Milksnake Care Guide | How To Care For The Nelson’s Milksnake

You’ve decided that you want to own a pet, but you don’t know which one to get. If you are looking for something a little unique and more independent, a snake may be the best option for you: the perfect option being the Milk Snake. This Nelson’s milksnake care guide will cover all the basics you need to know before purchasing a milkshake of your own. 

Milksnakes are a wonderful choice if you are just starting as a pet owner for this type of reptile. They have a great temperament, are small, and are easy to take care of. You just need a little information, and you will be more than ready to become a Milksnake pet owner.

You will find everything you need in this guide when taking care of your Milksnake. You won’t find yourself struggling to figure out what to do or finding answers to your questions.

Nelson’s Milksnake Size And Appearance

milksnake care guide

Its image is well known worldwide, and many have seen one at least once in their life. They are red with black and white/yellow straps at which the white never meets the red. The black surrounds the white, and it has a straight head, unlike a python’s spade-shaped head.

They are also quite commonly mistaken for the venomous coral snake. Being a native Texan I was always taught to tell the difference by the phrase: red and yellow kill a fellow, red and black venom they lack. 

Milk Snakes are smaller snakes, which is why they are perfect as someone’s first pet snake. Their size can change depending on the subspecies of Nelson’s Milk Snake, but the average size for these snakes is 50-70 inches. 

If you are looking for a smaller version of this snake, be careful because some can grow longer than 70 inches. This isn’t the largest type of pet snake, but it can be bigger than the smaller subspecies.

Interestingly enough, both sexes of the snake are the same size. This isn’t always the case with other breeds, where one of the sexes is larger than the other. You won’t tell if one is a female or male by just looking at it.

Nelson’s Milksnake Lifespan

Milk snakes are very tough snakes that allow them to live quite a lifespan. They can live anywhere from twelve to twenty years but usually live around fifteen years. This average lifespan goes for all subspecies and doesn’t vary between these groups. Learning how to properly care for your milksnake will help ensure a longer lifespan.  

Nelson’s Milksnake Temperament

These snakes are great for beginners because they aren’t aggressive snakes like some other breeds. You don’t have to worry about them trying to strike you when you are holding them. And if they do end up giving you a little snip, you don’t have to worry about any venom because they aren’t venomous snakes.

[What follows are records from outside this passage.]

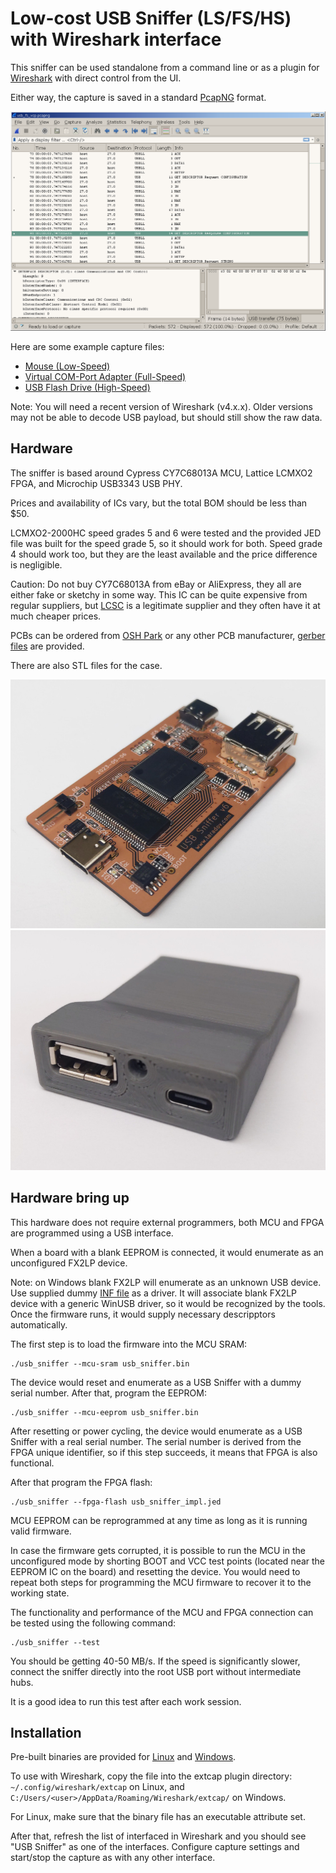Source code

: # Low-cost USB Sniffer (LS/FS/HS) with Wireshark interface

This sniffer can be used standalone from a command line or as a plugin for
[Wireshark](https://www.wireshark.org/) with direct control from the UI.

Either way, the capture is saved in a standard [PcapNG](https://pcapng.com/) format.

![Wireshark UI](doc/wireshark.png)

Here are some example capture files:

 * [Mouse (Low-Speed)](doc/usb_ls_mouse.pcapng)
 * [Virtual COM-Port Adapter (Full-Speed)](doc/usb_fs_vcp.pcapng)
 * [USB Flash Drive (High-Speed)](doc/usb_hs_flash_drive.pcapng)

Note: You will need a recent version of Wireshark (v4.x.x). Older versions may
not be able to decode USB payload, but should still show the raw data.

## Hardware

The sniffer is based around Cypress CY7C68013A MCU, Lattice LCMXO2 FPGA, and
Microchip USB3343 USB PHY.

Prices and availability of ICs vary, but the total BOM should be less than $50.

LCMXO2-2000HC speed grades 5 and 6 were tested and the provided JED file was built
for the speed grade 5, so it should work for both. Speed grade 4 should work too,
but they are the least available and the price difference is negligible.

Caution: Do not buy CY7C68013A from eBay or AliExpress, they all are either fake
or sketchy in some way. This IC can be quite expensive from regular suppliers,
but [LCSC](https://www.lcsc.com/) is a legitimate supplier and they often have
it at much cheaper prices.

PCBs can be ordered from [OSH Park](https://oshpark.com/shared_projects/avWPFMNs)
or any other PCB manufacturer, [gerber files](bin/usb-sniffer-gerbers.zip) are provided.

There are also STL files for the case.

![Bare PCB](doc/pcb.jpg) ![3D Printed Case](doc/case.jpg)

## Hardware bring up

This hardware does not require external programmers, both MCU and FPGA are programmed
using a USB interface.

When a board with a blank EEPROM is connected, it would enumerate as an unconfigured
FX2LP device.

Note: on Windows blank FX2LP will enumerate as an unknown USB device. Use supplied
dummy [INF file](bin/blank_fx2lp.inf) as a driver. It will associate blank FX2LP device
with a generic WinUSB driver, so it would be recognized by the tools. Once the firmware
runs, it would supply necessary descripptors automatically.

The first step is to load the firmware into the MCU SRAM:
```
./usb_sniffer --mcu-sram usb_sniffer.bin
```

The device would reset and enumerate as a USB Sniffer with a dummy serial number. After that,
program the EEPROM:
```
./usb_sniffer --mcu-eeprom usb_sniffer.bin
```

After resetting or power cycling, the device would enumerate as a USB Sniffer with a
real serial number. The serial number is derived from the FPGA unique identifier,
so if this step succeeds, it means that FPGA is also functional.

After that program the FPGA flash:
```
./usb_sniffer --fpga-flash usb_sniffer_impl.jed
```

MCU EEPROM can be reprogrammed at any time as long as it is running valid firmware.

In case the firmware gets corrupted, it is possible to run the MCU in the unconfigured
mode by shorting BOOT and VCC test points (located near the EEPROM IC on the board) and
resetting the device. You would need to repeat both steps for programming the MCU
firmware to recover it to the working state.

The functionality and performance of the MCU and FPGA connection can be tested using
the following command:
```
./usb_sniffer --test
```
You should be getting 40-50 MB/s. If the speed is significantly slower, connect the
sniffer directly into the root USB port without intermediate hubs.

It is a good idea to run this test after each work session.

## Installation

Pre-built binaries are provided for [Linux](bin/usb_sniffer_linux) and
[Windows](usb_sniffer_win.exe).

To use with Wireshark, copy the file into the extcap plugin directory:
`~/.config/wireshark/extcap` on Linux, and
`C:/Users/<user>/AppData/Roaming/Wireshark/extcap/` on Windows.

For Linux, make sure that the binary file has an executable attribute set.

After that, refresh the list of interfaced in Wireshark and you should see
"USB Sniffer" as one of the interfaces. Configure capture settings and start/stop
the capture as with any other interface.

Here are common characteristics of a Milksnake:

  • Peaceful
  • Docile
  • Skittish
  • Shy
  • Hardy
  • Active
  • Needs time to adjust

These snakes are quite shy initially, but they can be quite confident once they get to know you. Be careful not to scare them either. They may not bite you, but they will spray you with a musk scent to scare you away.

Give them time to adjust to you. Once the snake knows who its owner is, it will be more apt to stay in your grasp while you are handling them. If you just got them, you may not want to hold them too long because they are more prone to flee from you.


Because of the Milksnake’s temperament, they are quite easy to handle. Make sure it has gotten used to it. But there are a few steps that you need to take before you begin handling your pet.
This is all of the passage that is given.